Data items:
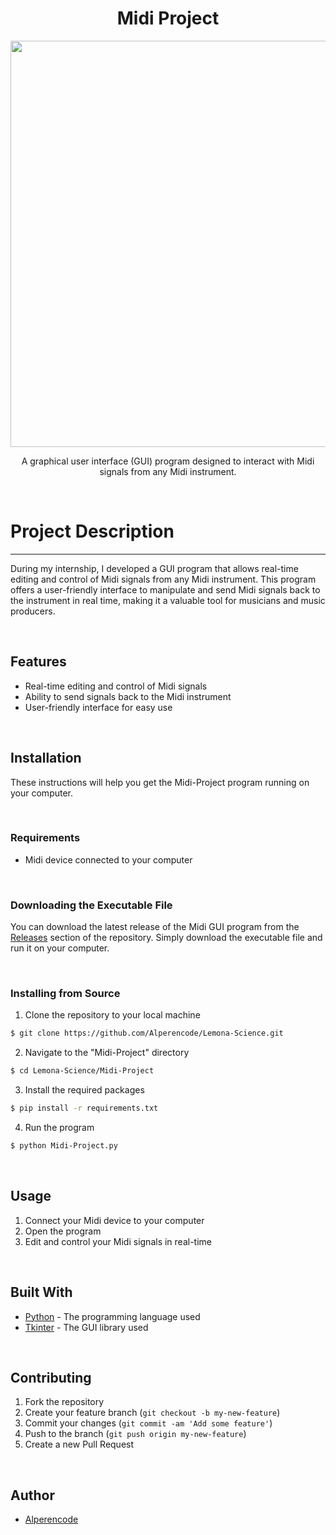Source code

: <h1 align=center> Midi Project </h1>

<p align=center> <img src="images/Midi-Project.gif" width=650> </p>

<p align=center>A graphical user interface (GUI) program designed to interact with Midi signals from any Midi instrument. </p>

<br>

# Project Description
<hr>

During my internship, I developed a GUI program  that allows real-time editing and control of Midi signals from any Midi instrument. This program offers a user-friendly interface to manipulate and send Midi signals back to the instrument in real time, making it a valuable tool for musicians and music producers.

<br>

## Features

- Real-time editing and control of Midi signals
- Ability to send signals back to the Midi instrument
- User-friendly interface for easy use

<br>

## Installation

These instructions will help you get the Midi-Project program running on your computer.

<br>

### Requirements

- Midi device connected to your computer

<br>

### Downloading the Executable File

You can download the latest release of the Midi GUI program from the [Releases](https://github.com/Alperencode/Lemona-Science/releases) section of the repository. Simply download the executable file and run it on your computer.

<br>

### Installing from Source

1. Clone the repository to your local machine

```bash
$ git clone https://github.com/Alperencode/Lemona-Science.git
```

2. Navigate to the "Midi-Project" directory

```bash
$ cd Lemona-Science/Midi-Project
```

3. Install the required packages

```bash
$ pip install -r requirements.txt
```

4. Run the program

```bash
$ python Midi-Project.py
```

<br>

## Usage

1. Connect your Midi device to your computer
2. Open the program
3. Edit and control your Midi signals in real-time

<br>

## Built With

- [Python](https://www.python.org/) - The programming language used
- [Tkinter](https://docs.python.org/3/library/tk.html) - The GUI library used

<br>

## Contributing

1. Fork the repository
2. Create your feature branch (`git checkout -b my-new-feature`)
3. Commit your changes (`git commit -am 'Add some feature'`)
4. Push to the branch (`git push origin my-new-feature`)
5. Create a new Pull Request

<br>

## Author

- [Alperencode](https://www.github.com/alperencode)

## The problem:
Go through the data line by line and work out how many lines contain "computer". Give only that number.

## Written answer:
4